[GIVEN RECORDS]
========
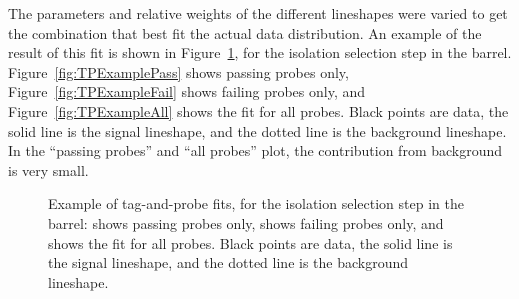 The parameters and relative weights of the different lineshapes 
were varied to get the combination that best fit 
the actual data distribution.  
An example of the result of this fit is shown in 
Figure~\ref{fig:TPExample}, 
for the isolation selection step in the barrel. 
Figure~\ref{fig:TPExamplePass} shows passing probes only, 
Figure~\ref{fig:TPExampleFail} shows failing probes only, 
and Figure~\ref{fig:TPExampleAll} shows the fit for all probes.  
Black points are data, the solid line is the signal lineshape, 
and the dotted line is the background lineshape.  
In the ``passing probes'' and ``all probes'' plot, 
the contribution from background is very small.  

 \begin{figure}[htb]
  \begin{center}
  \end{center}
  \caption[\fixspacing Example of tag-and-probe fits]
  {\fixspacing Example of tag-and-probe fits, 
  for the isolation selection step in the barrel: 
   shows passing probes only,
   shows failing probes only,
  and  shows the fit for all probes.
  Black points are data, the solid line is the signal lineshape,
  and the dotted line is the background lineshape.
  }
  \label{fig:TPExample}
 \end{figure}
========
[WHAT IS BEING ASKED]
Transcribe all of the data above verbatim but omit every picture.

[TASK RESULT]
 The parameters and relative weights of the different lineshapes 
were varied to get the combination that best fit 
the actual data distribution.  
An example of the result of this fit is shown in 
Figure~\ref{fig:TPExample}, 
for the isolation selection step in the barrel. 
Figure~\ref{fig:TPExamplePass} shows passing probes only, 
Figure~\ref{fig:TPExampleFail} shows failing probes only, 
and Figure~\ref{fig:TPExampleAll} shows the fit for all probes.  
Black points are data, the solid line is the signal lineshape, 
and the dotted line is the background lineshape.  
In the ``passing probes'' and ``all probes'' plot, 
the contribution from background is very small.  

 \begin{figure}[htb]
  \begin{center}
  \end{center}
  \caption[\fixspacing Example of tag-and-probe fits]
  {\fixspacing Example of tag-and-probe fits, 
  for the isolation selection step in the barrel: 
   shows passing probes only,
   shows failing probes only,
  and  shows the fit for all probes.
  Black points are data, the solid line is the signal lineshape,
  and the dotted line is the background lineshape.
  }
  \label{fig:TPExample}
 \end{figure}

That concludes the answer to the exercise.